**Aim of the task**
Write out the listing below character for character, though without its pictures.
- - - -
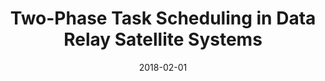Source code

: ---
title: "Two-Phase Task Scheduling in Data Relay Satellite Systems"
authors:
- Boyu Deng
- Chunxiao Jiang
- Linling Kuang
- Song Guo
- Jianhua Lu
- Shanghong Zhao


date: "2018-02-01"
doi: ""

# Publication type.
# 1 = Conference paper; 2 = Journal article;
# 3 = Preprint Paper; 4 = Report; 5 = Book; 6 = Book section;
# 7 = Thesis; 8 = Patent
publication_types: ["2"]

# Publication name and optional abbreviated publication name.
publication: "*IEEE Transactions on Vehicular Technology*"
publication_short: "TVT"

url_pdf: https://ieeexplore.ieee.org/abstract/document/8068233
# url_code: ''
# url_dataset: ''
# url_poster: ''
# url_project: ''
# url_slides: ''
# url_video: ''

---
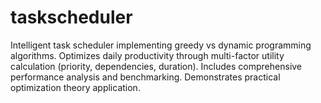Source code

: # taskscheduler
Intelligent task scheduler implementing greedy vs dynamic programming algorithms. Optimizes daily productivity through multi-factor utility calculation (priority, dependencies, duration). Includes comprehensive performance analysis and benchmarking. Demonstrates practical optimization theory application.
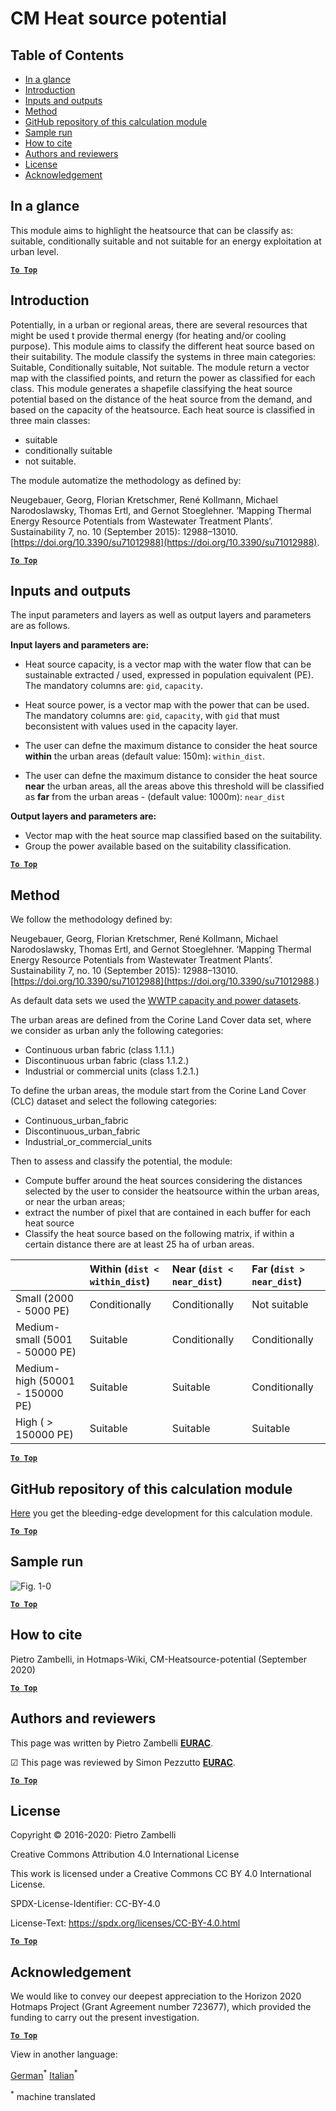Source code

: # CM Heat source potential

## Table of Contents
* [In a glance](#in-a-glance)
* [Introduction](#introduction)
* [Inputs and outputs](#inputs-and-outputs)
* [Method](#method)
* [GitHub repository of this calculation module](#github-repository-of-this-calculation-module)
* [Sample run](#sample-run)
* [How to cite](#how-to-cite)
* [Authors and reviewers](#authors-and-reviewers)
* [License](#license)
* [Acknowledgement](#acknowledgement)

## In a glance

This module aims to highlight the heatsource that can be classify as: suitable, conditionally suitable and not suitable for an energy exploitation at urban level.

[**`To Top`**](#table-of-contents)


## Introduction

Potentially, in a urban or regional areas, there are several resources that might be used t provide thermal energy (for heating and/or cooling purpose). This module aims to classify the different heat source based on their suitability. The module classify the systems in three main categories: Suitable, Conditionally suitable, Not suitable. The module return a vector map with the classified points, and return the power as classified for each class.
This module generates a shapefile classifying the heat source potential based on the distance of the heat source from the demand, and based on the capacity of the heatsource. Each heat source is classified in three main classes:
- suitable
- conditionally suitable
- not suitable.


The module automatize the methodology as defined by:

Neugebauer, Georg, Florian Kretschmer, René Kollmann, Michael Narodoslawsky, Thomas Ertl, and Gernot Stoeglehner. ‘Mapping Thermal Energy Resource Potentials from Wastewater Treatment Plants’. Sustainability 7, no. 10 (September 2015): 12988–13010. [https://doi.org/10.3390/su71012988](https://doi.org/10.3390/su71012988).

[**`To Top`**](#table-of-contents)

## Inputs and outputs

The input parameters and layers as well as output layers and parameters are as follows.


**Input layers and parameters are:**

* Heat source capacity, is a vector map with the water flow that can be sustainable extracted / used, expressed in population equivalent (PE). The mandatory columns are: `gid`, `capacity`.
* Heat source power, is a vector map with the power that can be used. The mandatory columns are: `gid`, `capacity`, with `gid` that must beconsistent with values used in the capacity layer.

* The user can defne the maximum distance to consider the heat source **within** the urban areas (default value: 150m): `within_dist`.
* The user can defne the maximum distance to consider the heat source **near** the urban areas, all the areas above this threshold will be classified as **far** from the urban areas - (default value: 1000m): `near_dist`


**Output layers and parameters are:**

* Vector map with the heat source map classified based on the suitability.
* Group the power available based on the suitability classification.

[**`To Top`**](#table-of-contents)


## Method

We follow the methodology defined by:

Neugebauer, Georg, Florian Kretschmer, René Kollmann, Michael Narodoslawsky, Thomas Ertl, and Gernot Stoeglehner. ‘Mapping Thermal Energy Resource Potentials from Wastewater Treatment Plants’. Sustainability 7, no. 10 (September 2015): 12988–13010. [https://doi.org/10.3390/su71012988](https://doi.org/10.3390/su71012988.)

As default data sets we used the [WWTP capacity and power datasets](https://gitlab.com/hotmaps/potential/WWTP/).

The urban areas are defined from the Corine Land Cover data set, where we consider as urban anly the following categories:

* Continuous urban fabric (class 1.1.1.)
* Discontinuous urban fabric (class 1.1.2.)
* Industrial or commercial units (class 1.2.1.)

To define the urban areas, the module start from the Corine Land Cover (CLC) dataset and select the following categories:
- Continuous_urban_fabric
- Discontinuous_urban_fabric
- Industrial_or_commercial_units

Then to assess and classify the potential, the module:
- Compute buffer around the heat sources considering the distances selected by the user to consider the heatsource within the urban areas, or near the urban areas;
- extract the number of pixel that are contained in each buffer for each heat source
- Classify the heat source based on the following matrix, if within a certain distance there are at least 25 ha of urban areas.

|                                  | Within (`dist < within_dist`) | Near (`dist < near_dist`) | Far (`dist > near_dist`) |
|:---------------------------------|:------------------------------|:--------------------------|:-------------------------|
| Small        (2000 - 5000 PE)    | Conditionally                 | Conditionally             | Not suitable             |
| Medium-small (5001 - 50000 PE)   | Suitable                      | Conditionally             | Conditionally            |
| Medium-high  (50001 - 150000 PE) | Suitable                      | Suitable                  | Conditionally            |
| High         ( > 150000 PE)      | Suitable                      | Suitable                  | Suitable                 |


[**`To Top`**](#table-of-contents)


## GitHub repository of this calculation module

[Here](https://github.com/HotMaps/heatsource_potential/tree/develop) you get the bleeding-edge development for this calculation module.

[**`To Top`**](#table-of-contents)

## Sample run

<img src="https://wiki.hotmaps.hevs.ch/en/CM-Heatsource-potential/cm-heat.png" alt="Fig. 1-0" title="Execute the Heatsource CM"/>


[**`To Top`**](#table-of-contents)

## How to cite

Pietro Zambelli, in Hotmaps-Wiki, CM-Heatsource-potential (September 2020)

[**`To Top`**](#table-of-contents)

## Authors and reviewers

This page was written by Pietro Zambelli **[EURAC](http://www.eurac.edu)**.

&#9745; This page was reviewed by Simon Pezzutto **[EURAC](http://www.eurac.edu)**.


[**`To Top`**](#table-of-contents)

## License

Copyright © 2016-2020: Pietro Zambelli

Creative Commons Attribution 4.0 International License

This work is licensed under a Creative Commons CC BY 4.0 International License.

SPDX-License-Identifier: CC-BY-4.0

License-Text: https://spdx.org/licenses/CC-BY-4.0.html

[**`To Top`**](#table-of-contents)

## Acknowledgement

We would like to convey our deepest appreciation to the Horizon 2020 Hotmaps Project (Grant Agreement number 723677), which provided the funding to carry out the present investigation.

[**`To Top`**](#table-of-contents)



<!--- THIS IS A SUPER UNIQUE IDENTIFIER -->

View in another language:

 [German](../de/CM-Heat-source-potential)<sup>\*</sup> [Italian](../it/CM-Heat-source-potential)<sup>\*</sup> 

<sup>\*</sup> machine translated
- - - -
**Task result**
Source code

: ---
title: "Two-Phase Task Scheduling in Data Relay Satellite Systems"
authors:
- Boyu Deng
- Chunxiao Jiang
- Linling Kuang
- Song Guo
- Jianhua Lu
- Shanghong Zhao


date: "2018-02-01"
doi: ""

# Publication type.
# 1 = Conference paper; 2 = Journal article;
# 3 = Preprint Paper; 4 = Report; 5 = Book; 6 = Book section;
# 7 = Thesis; 8 = Patent
publication_types: ["2"]

# Publication name and optional abbreviated publication name.
publication: "*IEEE Transactions on Vehicular Technology*"
publication_short: "TVT"

url_pdf: https://ieeexplore.ieee.org/abstract/document/8068233
# url_code: ''
# url_dataset: ''
# url_poster: ''
# url_project: ''
# url_slides: ''
# url_video: ''

---
Source code

: # taskscheduler
Intelligent task scheduler implementing greedy vs dynamic programming algorithms. Optimizes daily productivity through multi-factor utility calculation (priority, dependencies, duration). Includes comprehensive performance analysis and benchmarking. Demonstrates practical optimization theory application.
Source code

: # CM Heat source potential

## Table of Contents
* [In a glance](#in-a-glance)
* [Introduction](#introduction)
* [Inputs and outputs](#inputs-and-outputs)
* [Method](#method)
* [GitHub repository of this calculation module](#github-repository-of-this-calculation-module)
* [Sample run](#sample-run)
* [How to cite](#how-to-cite)
* [Authors and reviewers](#authors-and-reviewers)
* [License](#license)
* [Acknowledgement](#acknowledgement)

## In a glance

This module aims to highlight the heatsource that can be classify as: suitable, conditionally suitable and not suitable for an energy exploitation at urban level.

[**`To Top`**](#table-of-contents)


## Introduction

Potentially, in a urban or regional areas, there are several resources that might be used t provide thermal energy (for heating and/or cooling purpose). This module aims to classify the different heat source based on their suitability. The module classify the systems in three main categories: Suitable, Conditionally suitable, Not suitable. The module return a vector map with the classified points, and return the power as classified for each class.
This module generates a shapefile classifying the heat source potential based on the distance of the heat source from the demand, and based on the capacity of the heatsource. Each heat source is classified in three main classes:
- suitable
- conditionally suitable
- not suitable.


The module automatize the methodology as defined by:

Neugebauer, Georg, Florian Kretschmer, René Kollmann, Michael Narodoslawsky, Thomas Ertl, and Gernot Stoeglehner. ‘Mapping Thermal Energy Resource Potentials from Wastewater Treatment Plants’. Sustainability 7, no. 10 (September 2015): 12988–13010. [https://doi.org/10.3390/su71012988](https://doi.org/10.3390/su71012988).

[**`To Top`**](#table-of-contents)

## Inputs and outputs

The input parameters and layers as well as output layers and parameters are as follows.


**Input layers and parameters are:**

* Heat source capacity, is a vector map with the water flow that can be sustainable extracted / used, expressed in population equivalent (PE). The mandatory columns are: `gid`, `capacity`.
* Heat source power, is a vector map with the power that can be used. The mandatory columns are: `gid`, `capacity`, with `gid` that must beconsistent with values used in the capacity layer.

* The user can defne the maximum distance to consider the heat source **within** the urban areas (default value: 150m): `within_dist`.
* The user can defne the maximum distance to consider the heat source **near** the urban areas, all the areas above this threshold will be classified as **far** from the urban areas - (default value: 1000m): `near_dist`


**Output layers and parameters are:**

* Vector map with the heat source map classified based on the suitability.
* Group the power available based on the suitability classification.

[**`To Top`**](#table-of-contents)


## Method

We follow the methodology defined by:

Neugebauer, Georg, Florian Kretschmer, René Kollmann, Michael Narodoslawsky, Thomas Ertl, and Gernot Stoeglehner. ‘Mapping Thermal Energy Resource Potentials from Wastewater Treatment Plants’. Sustainability 7, no. 10 (September 2015): 12988–13010. [https://doi.org/10.3390/su71012988](https://doi.org/10.3390/su71012988.)

As default data sets we used the [WWTP capacity and power datasets](https://gitlab.com/hotmaps/potential/WWTP/).

The urban areas are defined from the Corine Land Cover data set, where we consider as urban anly the following categories:

* Continuous urban fabric (class 1.1.1.)
* Discontinuous urban fabric (class 1.1.2.)
* Industrial or commercial units (class 1.2.1.)

To define the urban areas, the module start from the Corine Land Cover (CLC) dataset and select the following categories:
- Continuous_urban_fabric
- Discontinuous_urban_fabric
- Industrial_or_commercial_units

Then to assess and classify the potential, the module:
- Compute buffer around the heat sources considering the distances selected by the user to consider the heatsource within the urban areas, or near the urban areas;
- extract the number of pixel that are contained in each buffer for each heat source
- Classify the heat source based on the following matrix, if within a certain distance there are at least 25 ha of urban areas.

|                                  | Within (`dist < within_dist`) | Near (`dist < near_dist`) | Far (`dist > near_dist`) |
|:---------------------------------|:------------------------------|:--------------------------|:-------------------------|
| Small        (2000 - 5000 PE)    | Conditionally                 | Conditionally             | Not suitable             |
| Medium-small (5001 - 50000 PE)   | Suitable                      | Conditionally             | Conditionally            |
| Medium-high  (50001 - 150000 PE) | Suitable                      | Suitable                  | Conditionally            |
| High         ( > 150000 PE)      | Suitable                      | Suitable                  | Suitable                 |


[**`To Top`**](#table-of-contents)


## GitHub repository of this calculation module

[Here](https://github.com/HotMaps/heatsource_potential/tree/develop) you get the bleeding-edge development for this calculation module.

[**`To Top`**](#table-of-contents)

## Sample run

<img src="https://wiki.hotmaps.hevs.ch/en/CM-Heatsource-potential/cm-heat.png" alt="Fig. 1-0" title="Execute the Heatsource CM"/>


[**`To Top`**](#table-of-contents)

## How to cite

Pietro Zambelli, in Hotmaps-Wiki, CM-Heatsource-potential (September 2020)

[**`To Top`**](#table-of-contents)

## Authors and reviewers

This page was written by Pietro Zambelli **[EURAC](http://www.eurac.edu)**.

&#9745; This page was reviewed by Simon Pezzutto **[EURAC](http://www.eurac.edu)**.


[**`To Top`**](#table-of-contents)

## License

Copyright © 2016-2020: Pietro Zambelli

Creative Commons Attribution 4.0 International License

This work is licensed under a Creative Commons CC BY 4.0 International License.

SPDX-License-Identifier: CC-BY-4.0

License-Text: https://spdx.org/licenses/CC-BY-4.0.html

[**`To Top`**](#table-of-contents)

## Acknowledgement

We would like to convey our deepest appreciation to the Horizon 2020 Hotmaps Project (Grant Agreement number 723677), which provided the funding to carry out the present investigation.

[**`To Top`**](#table-of-contents)



<!--- THIS IS A SUPER UNIQUE IDENTIFIER -->

View in another language:

 [German](../de/CM-Heat-source-potential)<sup>\*</sup> [Italian](../it/CM-Heat-source-potential)<sup>\*</sup> 

<sup>\*</sup> machine translated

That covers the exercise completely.